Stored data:
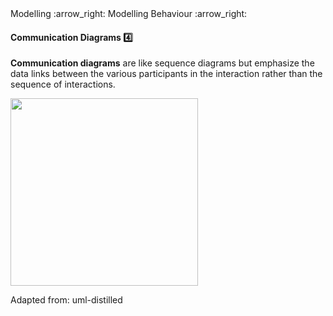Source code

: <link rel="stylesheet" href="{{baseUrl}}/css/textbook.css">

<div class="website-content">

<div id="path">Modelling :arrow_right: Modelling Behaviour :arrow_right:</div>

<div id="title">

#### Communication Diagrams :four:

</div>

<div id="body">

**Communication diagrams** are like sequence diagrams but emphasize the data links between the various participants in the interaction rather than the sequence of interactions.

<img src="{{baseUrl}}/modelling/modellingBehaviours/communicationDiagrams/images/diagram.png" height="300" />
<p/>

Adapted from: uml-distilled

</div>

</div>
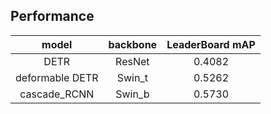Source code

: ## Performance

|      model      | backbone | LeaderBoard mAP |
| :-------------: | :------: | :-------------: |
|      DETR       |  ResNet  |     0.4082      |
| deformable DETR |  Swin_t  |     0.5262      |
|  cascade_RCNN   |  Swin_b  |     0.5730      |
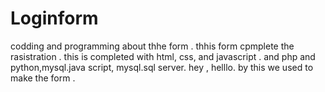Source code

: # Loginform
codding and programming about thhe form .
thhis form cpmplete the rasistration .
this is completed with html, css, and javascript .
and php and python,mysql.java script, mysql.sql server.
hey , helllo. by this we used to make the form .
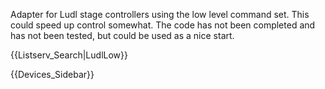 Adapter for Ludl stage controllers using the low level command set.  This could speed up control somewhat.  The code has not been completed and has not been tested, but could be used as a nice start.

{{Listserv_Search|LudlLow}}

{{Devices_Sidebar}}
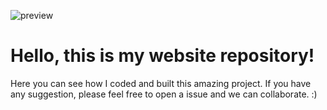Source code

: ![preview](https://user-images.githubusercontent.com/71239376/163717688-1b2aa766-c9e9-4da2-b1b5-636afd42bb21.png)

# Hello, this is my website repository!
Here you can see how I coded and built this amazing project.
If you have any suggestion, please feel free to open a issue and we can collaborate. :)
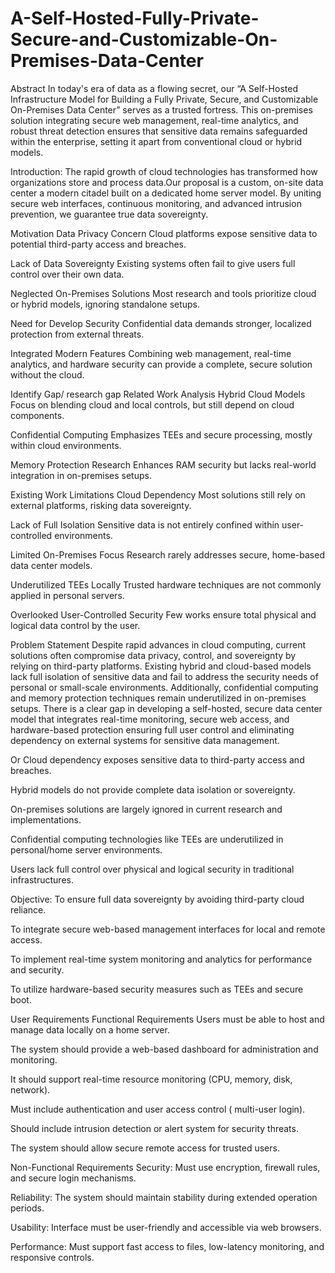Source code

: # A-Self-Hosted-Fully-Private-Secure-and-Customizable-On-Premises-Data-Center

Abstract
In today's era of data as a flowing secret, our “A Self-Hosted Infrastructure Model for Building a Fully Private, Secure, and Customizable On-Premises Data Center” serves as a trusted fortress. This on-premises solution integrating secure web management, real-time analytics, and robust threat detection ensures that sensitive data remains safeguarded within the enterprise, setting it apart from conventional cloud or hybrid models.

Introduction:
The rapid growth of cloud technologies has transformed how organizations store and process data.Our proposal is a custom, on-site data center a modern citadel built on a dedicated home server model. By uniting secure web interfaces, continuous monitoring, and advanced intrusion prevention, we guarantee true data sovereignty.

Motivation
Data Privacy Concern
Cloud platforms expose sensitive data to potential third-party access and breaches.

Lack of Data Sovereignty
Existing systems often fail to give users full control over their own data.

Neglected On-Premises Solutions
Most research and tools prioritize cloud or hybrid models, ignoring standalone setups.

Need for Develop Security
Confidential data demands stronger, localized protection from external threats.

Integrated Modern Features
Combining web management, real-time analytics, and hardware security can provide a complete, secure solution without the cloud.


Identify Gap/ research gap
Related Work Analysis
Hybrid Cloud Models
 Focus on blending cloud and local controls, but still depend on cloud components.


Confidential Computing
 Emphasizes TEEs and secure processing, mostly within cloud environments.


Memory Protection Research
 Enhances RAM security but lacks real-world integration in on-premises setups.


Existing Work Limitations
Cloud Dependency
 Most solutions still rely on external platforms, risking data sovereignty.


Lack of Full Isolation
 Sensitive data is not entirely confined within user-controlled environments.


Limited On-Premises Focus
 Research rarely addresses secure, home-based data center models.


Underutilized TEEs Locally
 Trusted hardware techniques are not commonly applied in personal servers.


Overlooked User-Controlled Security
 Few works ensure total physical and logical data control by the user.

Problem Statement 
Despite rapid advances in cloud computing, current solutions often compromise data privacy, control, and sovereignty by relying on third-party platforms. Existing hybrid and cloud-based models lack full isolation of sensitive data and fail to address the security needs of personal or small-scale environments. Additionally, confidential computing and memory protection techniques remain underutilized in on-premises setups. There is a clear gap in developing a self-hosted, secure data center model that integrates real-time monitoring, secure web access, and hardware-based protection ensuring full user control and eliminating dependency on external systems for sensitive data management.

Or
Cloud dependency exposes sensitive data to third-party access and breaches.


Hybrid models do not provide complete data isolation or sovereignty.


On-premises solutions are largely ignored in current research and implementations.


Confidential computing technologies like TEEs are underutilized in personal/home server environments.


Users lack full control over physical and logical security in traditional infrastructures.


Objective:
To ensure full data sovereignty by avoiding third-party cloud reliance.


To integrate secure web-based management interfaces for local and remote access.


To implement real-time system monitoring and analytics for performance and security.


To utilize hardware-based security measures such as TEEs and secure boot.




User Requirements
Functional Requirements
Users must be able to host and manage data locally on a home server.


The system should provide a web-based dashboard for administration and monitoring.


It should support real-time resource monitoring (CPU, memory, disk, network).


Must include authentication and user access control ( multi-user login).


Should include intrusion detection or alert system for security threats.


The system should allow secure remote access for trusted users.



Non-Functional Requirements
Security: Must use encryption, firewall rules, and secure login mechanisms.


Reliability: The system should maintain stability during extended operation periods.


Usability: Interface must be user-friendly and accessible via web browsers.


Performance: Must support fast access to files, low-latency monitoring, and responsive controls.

**PROBLEM TO SOLVE**
Transcribe each entry precisely as given, leaving the pictures out.

**ANSWER TO THIS TASK**
Source code

: <link rel="stylesheet" href="{{baseUrl}}/css/textbook.css">

<div class="website-content">

<div id="path">Modelling :arrow_right: Modelling Behaviour :arrow_right:</div>

<div id="title">

#### Communication Diagrams :four:

</div>

<div id="body">

**Communication diagrams** are like sequence diagrams but emphasize the data links between the various participants in the interaction rather than the sequence of interactions.

<img src="{{baseUrl}}/modelling/modellingBehaviours/communicationDiagrams/images/diagram.png" height="300" />
<p/>

Adapted from: uml-distilled

</div>

</div>
Source code

: ## Performance

|      model      | backbone | LeaderBoard mAP |
| :-------------: | :------: | :-------------: |
|      DETR       |  ResNet  |     0.4082      |
| deformable DETR |  Swin_t  |     0.5262      |
|  cascade_RCNN   |  Swin_b  |     0.5730      |
Source code

: # Loginform
codding and programming about thhe form .
thhis form cpmplete the rasistration .
this is completed with html, css, and javascript .
and php and python,mysql.java script, mysql.sql server.
hey , helllo. by this we used to make the form .
 Adapter for Ludl stage controllers using the low level command set.  This could speed up control somewhat.  The code has not been completed and has not been tested, but could be used as a nice start.

{{Listserv_Search|LudlLow}}

{{Devices_Sidebar}}
Source code

: ![preview](https://user-images.githubusercontent.com/71239376/163717688-1b2aa766-c9e9-4da2-b1b5-636afd42bb21.png)

# Hello, this is my website repository!
Here you can see how I coded and built this amazing project.
If you have any suggestion, please feel free to open a issue and we can collaborate. :)
Source code

: # A-Self-Hosted-Fully-Private-Secure-and-Customizable-On-Premises-Data-Center

Abstract
In today's era of data as a flowing secret, our “A Self-Hosted Infrastructure Model for Building a Fully Private, Secure, and Customizable On-Premises Data Center” serves as a trusted fortress. This on-premises solution integrating secure web management, real-time analytics, and robust threat detection ensures that sensitive data remains safeguarded within the enterprise, setting it apart from conventional cloud or hybrid models.

Introduction:
The rapid growth of cloud technologies has transformed how organizations store and process data.Our proposal is a custom, on-site data center a modern citadel built on a dedicated home server model. By uniting secure web interfaces, continuous monitoring, and advanced intrusion prevention, we guarantee true data sovereignty.

Motivation
Data Privacy Concern
Cloud platforms expose sensitive data to potential third-party access and breaches.

Lack of Data Sovereignty
Existing systems often fail to give users full control over their own data.

Neglected On-Premises Solutions
Most research and tools prioritize cloud or hybrid models, ignoring standalone setups.

Need for Develop Security
Confidential data demands stronger, localized protection from external threats.

Integrated Modern Features
Combining web management, real-time analytics, and hardware security can provide a complete, secure solution without the cloud.


Identify Gap/ research gap
Related Work Analysis
Hybrid Cloud Models
 Focus on blending cloud and local controls, but still depend on cloud components.


Confidential Computing
 Emphasizes TEEs and secure processing, mostly within cloud environments.


Memory Protection Research
 Enhances RAM security but lacks real-world integration in on-premises setups.


Existing Work Limitations
Cloud Dependency
 Most solutions still rely on external platforms, risking data sovereignty.


Lack of Full Isolation
 Sensitive data is not entirely confined within user-controlled environments.


Limited On-Premises Focus
 Research rarely addresses secure, home-based data center models.


Underutilized TEEs Locally
 Trusted hardware techniques are not commonly applied in personal servers.


Overlooked User-Controlled Security
 Few works ensure total physical and logical data control by the user.

Problem Statement 
Despite rapid advances in cloud computing, current solutions often compromise data privacy, control, and sovereignty by relying on third-party platforms. Existing hybrid and cloud-based models lack full isolation of sensitive data and fail to address the security needs of personal or small-scale environments. Additionally, confidential computing and memory protection techniques remain underutilized in on-premises setups. There is a clear gap in developing a self-hosted, secure data center model that integrates real-time monitoring, secure web access, and hardware-based protection ensuring full user control and eliminating dependency on external systems for sensitive data management.

Or
Cloud dependency exposes sensitive data to third-party access and breaches.


Hybrid models do not provide complete data isolation or sovereignty.


On-premises solutions are largely ignored in current research and implementations.


Confidential computing technologies like TEEs are underutilized in personal/home server environments.


Users lack full control over physical and logical security in traditional infrastructures.


Objective:
To ensure full data sovereignty by avoiding third-party cloud reliance.


To integrate secure web-based management interfaces for local and remote access.


To implement real-time system monitoring and analytics for performance and security.


To utilize hardware-based security measures such as TEEs and secure boot.




User Requirements
Functional Requirements
Users must be able to host and manage data locally on a home server.


The system should provide a web-based dashboard for administration and monitoring.


It should support real-time resource monitoring (CPU, memory, disk, network).


Must include authentication and user access control ( multi-user login).


Should include intrusion detection or alert system for security threats.


The system should allow secure remote access for trusted users.



Non-Functional Requirements
Security: Must use encryption, firewall rules, and secure login mechanisms.


Reliability: The system should maintain stability during extended operation periods.


Usability: Interface must be user-friendly and accessible via web browsers.


Performance: Must support fast access to files, low-latency monitoring, and responsive controls.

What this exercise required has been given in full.